Today, in fact for the past 20-30 years or so, machine code refers to code interfacing with the operating system's kernel through the intermediary of an application binary interface (or ABI).
The operating system kernel is able to manage memory when multiple tasks are running, oversee program "exception" conditions when an unexpected event occurs, and importantly, handle multiple processor "threads".
Click here for further details on "What is a processor thread?".

See more on operating systems below.

 

Second Generation Language (low level)

Assembly Code:
Requires an Assembler (translator / compiler) before the stored program will run and adds a "Branching" or "Goto" option to run inside the stored program. Called Autocode from 1952. Called Assembly language on the IBM System/360 introduced in 1964, then by Intel in 1971 and Motorola in 1974.

Click here for an early example of a Microsoft assembly program displaying the words "Hello World" on the screen in the days Microsoft allowed hardware & software interrupts.
Click here for the same assembly program written in "protected" mode on a modern Windows computer.

Click here to see BIOS firmware

 

Third Generation Languages (High-Level)

FORTRAN (1957): a great formulaic language for scientists and engineers.
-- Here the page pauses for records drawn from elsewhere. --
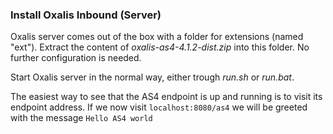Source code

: ### Install Oxalis Inbound (Server)

Oxalis server comes out of the box with a folder for extensions (named "ext"). Extract the content of _oxalis-as4-4.1.2-dist.zip_ into this folder. No further configuration is needed.

Start Oxalis server in the normal way, either trough _run.sh_ or _run.bat_.

The easiest way to see that the AS4 endpoint is up and running is to visit its endpoint address.
If we now visit ``localhost:8080/as4`` we will be greeted  with the message ``Hello AS4 world``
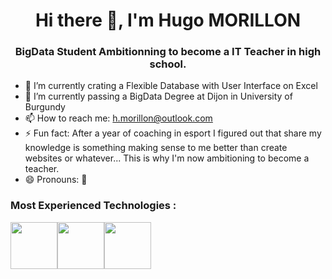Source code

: # <div align="center">Hi there 👋, I'm Hugo MORILLON</div>

### <div align="center">BigData Student Ambitionning to become a IT Teacher in high school.</div>
 


- 🔭 I’m currently crating a Flexible Database with User Interface on Excel
- 🌱 I’m currently passing a BigData Degree at Dijon in University of Burgundy
- 📫 How to reach me: h.morillon@outlook.com
- ⚡ Fun fact: After a year of coaching in esport I figured out that share my knowledge is something making sense to me better than create websites or whatever... This is why I'm now ambitioning to become a teacher.
- 😄 Pronouns: 🥚

### Most Experienced Technologies :
<img src="https://upload.wikimedia.org/wikipedia/commons/thumb/3/34/Microsoft_Office_Excel_%282019%E2%80%93present%29.svg/640px-Microsoft_Office_Excel_%282019%E2%80%93present%29.svg.png" height="75"/><img src="https://wyday.com/images/lm/langs/vba.svg" height="75"/><img src="https://seeklogo.com/images/C/c-sharp-c-logo-02F17714BA-seeklogo.com.png" height="75"/>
Developed at IBM using Assembly language over many man years.

BASIC (1964): a great, simpler form of FORTRAN for schools, colleges and small - medium sized businesses, was developed using Assembly language.
Microsoft implemented the original BASIC interpreter (1975) along with its later variants GW-Basic (1983), the QuickBasic compiler (1985), and QBasic (1991) using Intel's x86 Assembly language.
Their Visual Basic compiler (1991) on the other hand along with its graphical user interface (GUI), was written by them using C, and their Visual Basic.NET (2002) also known as VB.NET was written using C++. See more about C and C++ below.

COBOL (1960): a great language for governments and medium - large businesses, for Payrolls, Debtors, Audits etc.

 

C (1972) based on FORTRAN but with ALGOL-like language-building extensions, and also 8-bit byte memory addressing.

Followed eleven years later by the more graphics-oriented C++ (1983).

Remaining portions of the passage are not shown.